Data extracts:
-- Opening Marker --
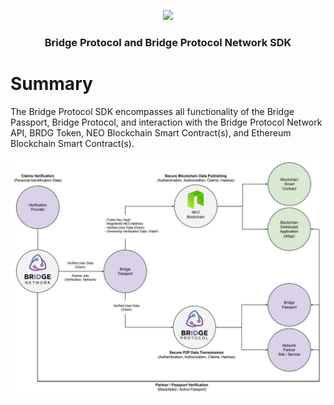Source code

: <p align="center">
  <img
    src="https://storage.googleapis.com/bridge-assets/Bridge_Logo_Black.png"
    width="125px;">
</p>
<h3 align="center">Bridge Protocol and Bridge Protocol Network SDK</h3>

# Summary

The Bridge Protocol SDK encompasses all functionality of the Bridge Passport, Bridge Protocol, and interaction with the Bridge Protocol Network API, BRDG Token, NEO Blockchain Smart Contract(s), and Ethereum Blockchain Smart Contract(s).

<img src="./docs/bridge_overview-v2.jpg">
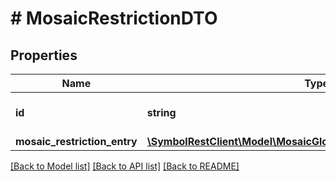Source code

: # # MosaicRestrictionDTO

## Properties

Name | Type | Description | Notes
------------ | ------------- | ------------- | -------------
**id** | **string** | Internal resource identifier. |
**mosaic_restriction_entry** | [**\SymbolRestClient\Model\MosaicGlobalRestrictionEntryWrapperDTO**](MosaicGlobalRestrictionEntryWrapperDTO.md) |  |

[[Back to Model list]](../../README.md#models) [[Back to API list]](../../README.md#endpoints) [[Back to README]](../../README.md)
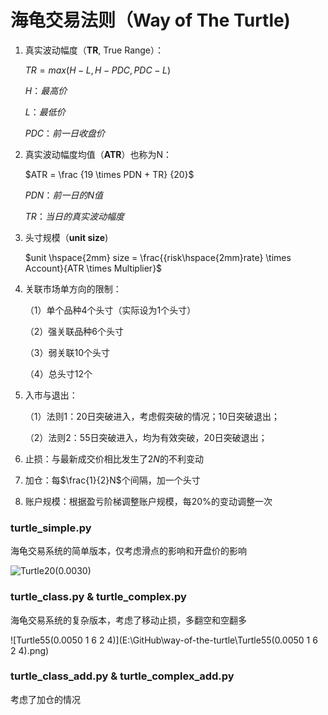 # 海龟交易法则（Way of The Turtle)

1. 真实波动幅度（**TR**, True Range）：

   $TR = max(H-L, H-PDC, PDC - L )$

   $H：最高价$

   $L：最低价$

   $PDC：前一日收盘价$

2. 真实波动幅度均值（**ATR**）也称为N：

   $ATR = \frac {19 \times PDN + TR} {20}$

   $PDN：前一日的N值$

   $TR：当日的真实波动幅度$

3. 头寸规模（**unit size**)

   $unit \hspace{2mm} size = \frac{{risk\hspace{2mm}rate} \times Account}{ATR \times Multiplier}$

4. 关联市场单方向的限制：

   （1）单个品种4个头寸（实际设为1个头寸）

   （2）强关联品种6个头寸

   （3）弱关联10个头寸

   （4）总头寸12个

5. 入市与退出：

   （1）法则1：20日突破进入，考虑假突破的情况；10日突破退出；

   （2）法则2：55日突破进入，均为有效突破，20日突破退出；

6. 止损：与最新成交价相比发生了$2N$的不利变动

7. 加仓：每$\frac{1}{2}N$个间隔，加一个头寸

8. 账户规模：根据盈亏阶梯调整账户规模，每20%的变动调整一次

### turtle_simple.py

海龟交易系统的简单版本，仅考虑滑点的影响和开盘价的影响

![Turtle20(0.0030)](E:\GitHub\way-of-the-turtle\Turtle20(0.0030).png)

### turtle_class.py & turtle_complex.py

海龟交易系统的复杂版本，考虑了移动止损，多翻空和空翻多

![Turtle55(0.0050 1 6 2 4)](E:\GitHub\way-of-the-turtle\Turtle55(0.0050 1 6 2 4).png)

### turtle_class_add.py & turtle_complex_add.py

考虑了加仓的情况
-- Closing Marker --
Copy out exactly the line that holds "6 2 4).png)" and all remaining lines of the listing, both the first and the last included.

![Turtle55(0.0050 1 6 2 4)](E:\GitHub\way-of-the-turtle\Turtle55(0.0050 1 6 2 4).png)

### turtle_class_add.py & turtle_complex_add.py

考虑了加仓的情况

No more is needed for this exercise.